Just as we are sitting the students down to NAPLAN testing, news from the old dart is that those tests are being boycotted for the very same reasons many teachers have reservations about NAPLAN here.

The BBC report said:

Many head teachers say that the tests damage children’s education because they encourage teachers to “teach to the test”, so that other subjects are squeezed out of the curriculum.

And the league tables, they say, humiliate schools and do not show what they and their pupils really achieve.

The industrial action is being taken by the National Association of Head Teachers and heads and deputies in the National Union of Teachers but members are free to stage the action or not.

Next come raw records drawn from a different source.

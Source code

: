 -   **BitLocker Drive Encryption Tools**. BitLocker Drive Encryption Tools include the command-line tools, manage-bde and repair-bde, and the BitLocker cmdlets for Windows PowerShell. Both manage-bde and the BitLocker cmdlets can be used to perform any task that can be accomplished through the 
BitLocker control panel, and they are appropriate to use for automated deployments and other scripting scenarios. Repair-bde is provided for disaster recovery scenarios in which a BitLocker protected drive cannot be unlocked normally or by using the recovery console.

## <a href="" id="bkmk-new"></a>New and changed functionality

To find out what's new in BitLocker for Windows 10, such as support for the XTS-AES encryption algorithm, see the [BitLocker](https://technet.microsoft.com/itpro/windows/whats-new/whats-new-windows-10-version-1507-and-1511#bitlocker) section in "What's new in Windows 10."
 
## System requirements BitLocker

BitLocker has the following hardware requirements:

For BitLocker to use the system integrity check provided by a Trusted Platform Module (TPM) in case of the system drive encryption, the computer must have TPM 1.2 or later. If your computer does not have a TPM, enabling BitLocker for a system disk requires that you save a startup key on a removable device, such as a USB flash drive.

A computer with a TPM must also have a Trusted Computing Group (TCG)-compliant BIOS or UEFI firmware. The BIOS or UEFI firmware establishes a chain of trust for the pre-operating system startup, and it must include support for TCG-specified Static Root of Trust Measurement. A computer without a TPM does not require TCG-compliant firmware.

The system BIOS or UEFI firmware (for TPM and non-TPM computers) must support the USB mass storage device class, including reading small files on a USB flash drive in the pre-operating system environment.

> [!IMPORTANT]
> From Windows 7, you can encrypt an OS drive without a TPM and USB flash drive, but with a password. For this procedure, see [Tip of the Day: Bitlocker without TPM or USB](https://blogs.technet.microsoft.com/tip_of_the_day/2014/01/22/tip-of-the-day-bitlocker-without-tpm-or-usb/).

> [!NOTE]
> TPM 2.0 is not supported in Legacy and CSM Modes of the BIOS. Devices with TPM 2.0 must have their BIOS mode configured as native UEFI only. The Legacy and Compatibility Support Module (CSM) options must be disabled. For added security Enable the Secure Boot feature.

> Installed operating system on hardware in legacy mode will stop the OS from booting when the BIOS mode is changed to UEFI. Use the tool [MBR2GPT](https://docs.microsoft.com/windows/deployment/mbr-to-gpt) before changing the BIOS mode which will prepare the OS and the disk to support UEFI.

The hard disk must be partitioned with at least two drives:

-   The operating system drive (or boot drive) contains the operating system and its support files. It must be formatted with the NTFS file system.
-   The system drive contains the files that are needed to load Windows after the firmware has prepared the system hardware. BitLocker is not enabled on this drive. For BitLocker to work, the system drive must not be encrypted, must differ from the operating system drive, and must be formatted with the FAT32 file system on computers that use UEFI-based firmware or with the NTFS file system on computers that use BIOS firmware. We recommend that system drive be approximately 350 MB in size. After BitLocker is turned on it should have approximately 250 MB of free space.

Mick Brookes, the general secretary of the NAHT, said it was wrong that a whole school should be held to account by a set of tests taken by one year-group.

“Of course schools need to be held to account. But they need to be held to account for what every child is doing in the school and the breadth of the curriculum, not just narrowing it down to English and maths.”

and from the GUARDIAN:

In Camberley, nine primary and junior schools that are members of the Surrey Heath Confederation of Schools had pupils sit old papers.

In a letter to parents, they explained: “We have no objection to testing and assessing children, but firmly believe that this should be done at a time, in a place and in a manner that is right for the children and that testing should underpin teacher judgment, not override it. Our objection relates to the way the government uses the test data, much of which is flawed by inconsistent marking.”

David Harris, the headteacher of one of the schools, Ravenscote junior school, said: “Obviously the children and staff have prepared all year for the Sats and what we wanted to do was provide a solution. Our problem is not with the testing, the issue we have is how the results are used.

“The schools in our confederation are doing an amazing job with the children they’ve got. But they have children with different needs and from different social backgrounds, and Sats don’t appreciate those things.”

Secondary schools could get a better picture of the performance and needs of individual pupils in next year’s intake by talking to teachers and hearing their personal assessments than through Sats results, Harris added.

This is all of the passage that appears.